While not an expert on these abuses, the following are initial considerations:

  • Man in the middle (MITM) attacks such as SSL inspection to decrypt all the traffic
  • Code signing of malicious enterprise applications or script
  • Server authentication, VPN,…

Moving further

But let’s go a set further. Remember my so-called Silver Certificate?

To be able to (ab)use a forged client certificate for authentication, via PKINIT or Schannel, the CA also has to present in NTAuthcertificates store.

Let’s consider the scenario where the Cert Publishers group is granted write access to the NTAuthcertificates object. While not the default setting, I’ve encountered a couple of real-world scenarios where this (mis)configuration was implemented. This transforms the original situation described in my previous post, by having only write permission on NTAuthcertificates, from a mere persistence technique to a genuine privilege escalation. This shift is noteworthy, especially considering that we already have a trusted Certificate Authority at our disposal, enabling the forging of client certificates.

All we need at this point is to add our fake CA certificate to the NTAuthcertificates object (assuming Cert Publishers have been granted this permission)

Let’s wait for the GP refresh on the Domain Controllers and then proceed as usual using for example the certipy tool:

certipy forge -ca-pfx evilca.pfx -upn administrator@mylab.local -subject 'CN=Administrator,CN=Users,DC=mylab,DC=local' -crl 'http://192.168.1.88/root.crl'
certipy auth -pfx administrator_forged.pfx -dc-ip 192.168.212.21

And get the expected result!

Conclusions

At the end of our experiments, we can derive the following conclusions:

  • Members of Cert Publishers can add a malicious Certification Authority under the control of an ADCS environment and subsequently be trusted by all the clients.
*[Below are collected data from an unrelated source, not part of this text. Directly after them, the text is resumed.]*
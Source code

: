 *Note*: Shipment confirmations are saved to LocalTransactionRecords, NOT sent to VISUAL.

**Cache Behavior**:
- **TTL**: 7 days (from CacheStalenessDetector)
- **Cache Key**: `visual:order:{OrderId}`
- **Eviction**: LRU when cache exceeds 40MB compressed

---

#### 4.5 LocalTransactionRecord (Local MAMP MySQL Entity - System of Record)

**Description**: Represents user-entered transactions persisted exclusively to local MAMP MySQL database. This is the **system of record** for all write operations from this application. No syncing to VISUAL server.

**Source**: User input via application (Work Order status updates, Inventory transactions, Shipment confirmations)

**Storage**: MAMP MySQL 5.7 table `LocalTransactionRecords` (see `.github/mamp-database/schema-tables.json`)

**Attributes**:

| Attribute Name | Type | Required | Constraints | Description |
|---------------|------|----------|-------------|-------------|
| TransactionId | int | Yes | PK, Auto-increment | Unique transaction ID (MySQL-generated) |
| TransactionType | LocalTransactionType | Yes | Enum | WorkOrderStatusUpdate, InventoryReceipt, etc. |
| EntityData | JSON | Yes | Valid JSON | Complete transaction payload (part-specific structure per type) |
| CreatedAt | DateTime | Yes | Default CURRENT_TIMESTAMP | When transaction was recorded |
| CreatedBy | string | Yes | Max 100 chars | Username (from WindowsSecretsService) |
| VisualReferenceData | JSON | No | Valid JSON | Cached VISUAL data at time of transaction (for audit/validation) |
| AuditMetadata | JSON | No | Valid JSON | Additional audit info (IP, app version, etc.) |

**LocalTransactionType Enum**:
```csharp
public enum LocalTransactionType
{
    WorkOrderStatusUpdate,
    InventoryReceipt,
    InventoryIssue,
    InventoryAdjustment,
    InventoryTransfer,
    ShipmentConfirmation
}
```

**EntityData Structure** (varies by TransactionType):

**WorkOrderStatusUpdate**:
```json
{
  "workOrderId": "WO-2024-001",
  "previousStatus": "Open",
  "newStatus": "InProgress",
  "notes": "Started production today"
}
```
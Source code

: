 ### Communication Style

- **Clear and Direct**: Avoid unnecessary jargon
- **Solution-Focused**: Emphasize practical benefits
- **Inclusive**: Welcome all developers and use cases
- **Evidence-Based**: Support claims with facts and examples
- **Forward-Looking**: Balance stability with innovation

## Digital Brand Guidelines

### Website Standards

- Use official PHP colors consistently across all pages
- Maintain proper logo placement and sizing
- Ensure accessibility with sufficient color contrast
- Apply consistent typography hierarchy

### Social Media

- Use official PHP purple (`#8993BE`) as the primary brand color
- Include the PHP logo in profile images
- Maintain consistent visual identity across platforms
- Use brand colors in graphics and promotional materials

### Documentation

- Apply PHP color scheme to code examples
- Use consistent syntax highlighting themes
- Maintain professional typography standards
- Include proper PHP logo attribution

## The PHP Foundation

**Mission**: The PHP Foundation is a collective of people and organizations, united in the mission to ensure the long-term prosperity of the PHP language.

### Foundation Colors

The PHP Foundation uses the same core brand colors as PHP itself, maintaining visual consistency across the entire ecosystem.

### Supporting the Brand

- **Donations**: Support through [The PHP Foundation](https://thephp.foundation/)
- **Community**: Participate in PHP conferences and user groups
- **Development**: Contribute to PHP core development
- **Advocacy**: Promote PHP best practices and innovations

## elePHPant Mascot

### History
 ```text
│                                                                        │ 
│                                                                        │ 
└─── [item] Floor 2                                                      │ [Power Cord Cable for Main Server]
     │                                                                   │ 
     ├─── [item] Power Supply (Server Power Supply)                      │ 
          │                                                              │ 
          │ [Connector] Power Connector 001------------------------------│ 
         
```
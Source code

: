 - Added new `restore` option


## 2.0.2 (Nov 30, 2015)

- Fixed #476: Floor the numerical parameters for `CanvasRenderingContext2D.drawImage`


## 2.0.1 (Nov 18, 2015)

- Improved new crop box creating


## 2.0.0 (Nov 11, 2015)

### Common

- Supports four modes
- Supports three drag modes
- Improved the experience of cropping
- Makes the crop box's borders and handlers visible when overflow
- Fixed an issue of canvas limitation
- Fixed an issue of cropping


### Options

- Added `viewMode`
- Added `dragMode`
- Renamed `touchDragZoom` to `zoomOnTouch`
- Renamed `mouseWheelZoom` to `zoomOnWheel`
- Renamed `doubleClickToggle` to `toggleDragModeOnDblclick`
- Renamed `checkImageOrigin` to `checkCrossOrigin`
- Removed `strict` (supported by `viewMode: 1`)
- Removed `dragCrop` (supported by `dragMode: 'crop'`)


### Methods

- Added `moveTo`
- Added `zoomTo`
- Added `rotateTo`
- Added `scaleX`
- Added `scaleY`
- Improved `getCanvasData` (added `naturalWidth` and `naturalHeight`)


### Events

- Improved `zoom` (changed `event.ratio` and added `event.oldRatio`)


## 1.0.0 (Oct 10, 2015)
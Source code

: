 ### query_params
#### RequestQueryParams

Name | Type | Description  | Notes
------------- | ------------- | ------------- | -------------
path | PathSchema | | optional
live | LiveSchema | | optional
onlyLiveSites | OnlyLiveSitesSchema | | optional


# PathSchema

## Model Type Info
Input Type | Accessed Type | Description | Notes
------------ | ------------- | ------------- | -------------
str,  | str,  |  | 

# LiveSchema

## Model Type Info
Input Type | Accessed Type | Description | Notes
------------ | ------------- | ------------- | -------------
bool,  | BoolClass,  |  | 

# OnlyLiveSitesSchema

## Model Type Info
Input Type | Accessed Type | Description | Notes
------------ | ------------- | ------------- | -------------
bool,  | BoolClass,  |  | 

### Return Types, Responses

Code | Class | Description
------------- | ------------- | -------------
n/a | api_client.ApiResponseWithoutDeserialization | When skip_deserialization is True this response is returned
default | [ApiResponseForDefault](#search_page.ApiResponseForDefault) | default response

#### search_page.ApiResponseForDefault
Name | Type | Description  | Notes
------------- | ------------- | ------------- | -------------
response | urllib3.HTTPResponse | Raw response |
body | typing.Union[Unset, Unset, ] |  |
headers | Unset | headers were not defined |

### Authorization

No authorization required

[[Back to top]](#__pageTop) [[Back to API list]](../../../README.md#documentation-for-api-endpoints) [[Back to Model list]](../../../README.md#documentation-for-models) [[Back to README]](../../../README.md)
While certificates issued under this CA will not be automatically trusted for client authentication via PKINIT or SChannel, they could still be abused for other malicious tasks.
  • Cert Publishers membership + write access to NTAuthcertificates is the most dangerous mix in these scenarios. You can then forge and request a certificate, the Silver++ 🙂 , for client authentication against any user in the domain.
  • Cert Publishers should be considered High-Value Targets (or Tier-0 members), and membership in this group should be actively monitored, along with possible attack paths originating from non-privileged users leading to this group.